[Records provided Boundary: Start]
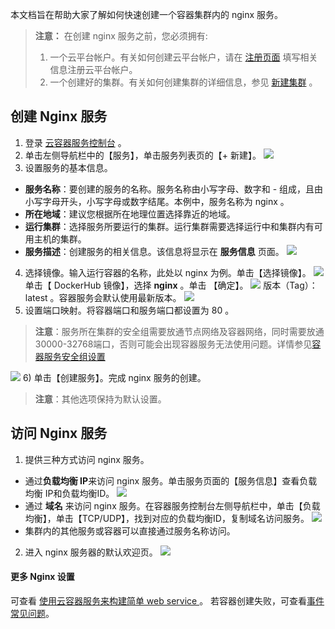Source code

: 本文档旨在帮助大家了解如何快速创建一个容器集群内的 nginx 服务。

> **注意：**
> 在创建 nginx 服务之前，您必须拥有:
> 1. 一个云平台帐户。有关如何创建云平台帐户，请在 [注册页面](http://tcecqpoc.fsphere.cn/register) 填写相关信息注册云平台帐户。
> 2. 一个创建好的集群。有关如何创建集群的详细信息，参见 [新建集群](http://tcecqpoc.fsphere.cn/document/product/457/9091) 。

## 创建 Nginx 服务
1) 登录 [云容器服务控制台](http://console.tcecqpoc.fsphere.cn/ccs) 。
2) 单击左侧导航栏中的【服务】，单击服务列表页的【+ 新建】。
![](http://imgcache.tcecqpoc.fsphere.cn/image/mc.qcloudimg.com/static/img/11f7f75d7b051a815da8bfe1e744a8e8/image.png)
3) 设置服务的基本信息。
 - **服务名称**：要创建的服务的名称。服务名称由小写字母、数字和 - 组成，且由小写字母开头，小写字母或数字结尾。本例中，服务名称为 nginx 。
 - **所在地域**：建议您根据所在地理位置选择靠近的地域。
 - **运行集群**：选择服务所要运行的集群。运行集群需要选择运行中和集群内有可用主机的集群。
 - **服务描述**：创建服务的相关信息。该信息将显示在 **服务信息** 页面。
 ![](http://imgcache.tcecqpoc.fsphere.cn/image/mc.qcloudimg.com/static/img/abb593719ae3c4b7b3b3f79ce68b75a7/image.png)
 
4) 选择镜像。输入运行容器的名称，此处以 nginx 为例。单击【选择镜像】。
![](http://imgcache.tcecqpoc.fsphere.cn/image/mc.qcloudimg.com/static/img/2ecf52cd54db7b3cd44eda24f3b3a452/image.png)
单击【 DockerHub 镜像】，选择 **nginx** 。单击 【确定】。
![](http://imgcache.tcecqpoc.fsphere.cn/image/mc.qcloudimg.com/static/img/0cec90a9a793d8769d586376935bf361/image.png)
版本（Tag）： latest 。容器服务会默认使用最新版本。
![](http://imgcache.tcecqpoc.fsphere.cn/image/mc.qcloudimg.com/static/img/247064bd27464737d06d02d846c2c227/image.png)
5) 设置端口映射。将容器端口和服务端口都设置为 80 。
>**注意**：服务所在集群的安全组需要放通节点网络及容器网络，同时需要放通30000-32768端口，否则可能会出现容器服务无法使用问题。详情参见[容器服务安全组设置](http://tcecqpoc.fsphere.cn/document/product/457/9084)

![](http://imgcache.tcecqpoc.fsphere.cn/image/mc.qcloudimg.com/static/img/a86f50da339892896871ab9408514433/image.png)
6) 单击【创建服务】。完成 nginx 服务的创建。
>**注意**：其他选项保持为默认设置。

## 访问 Nginx 服务
1) 提供三种方式访问 nginx 服务。
 - 通过**负载均衡 IP**来访问 nginx 服务。单击服务页面的【服务信息】查看负载均衡 IP和负载均衡ID。 
![](http://imgcache.tcecqpoc.fsphere.cn/image/mc.qcloudimg.com/static/img/ce1634fd0c84c6aecfec315f3126d9d6/image.png)
 - 通过 **域名** 来访问 nginx 服务。在容器服务控制台左侧导航栏中，单击【负载均衡】，单击【TCP/UDP】，找到对应的负载均衡ID，复制域名访问服务。
 ![](http://imgcache.tcecqpoc.fsphere.cn/image/mc.qcloudimg.com/static/img/23885bb932bdffb91d0a03b899429225/image.png)
 - 集群内的其他服务或容器可以直接通过服务名称访问。
 
2) 进入 nginx 服务器的默认欢迎页。
![](http://imgcache.tcecqpoc.fsphere.cn/image/mc.qcloudimg.com/static/img/a3cbbc5c902bd162210a4615c0955f19/image.png)

#### 更多 Nginx 设置
可查看 [使用云容器服务来构建简单 web service ](http://tcecqpoc.fsphere.cn/community/article/223421)。
若容器创建失败，可查看[事件常见问题](http://tcecqpoc.fsphere.cn/document/product/457/8187)。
[Records provided Boundary: End]
**Requirement:** Reproduce each line from the records that contains the word "服务信息".

**Expected answer:**
 - **服务描述**：创建服务的相关信息。该信息将显示在 **服务信息** 页面。
 - 通过**负载均衡 IP**来访问 nginx 服务。单击服务页面的【服务信息】查看负载均衡 IP和负载均衡ID。 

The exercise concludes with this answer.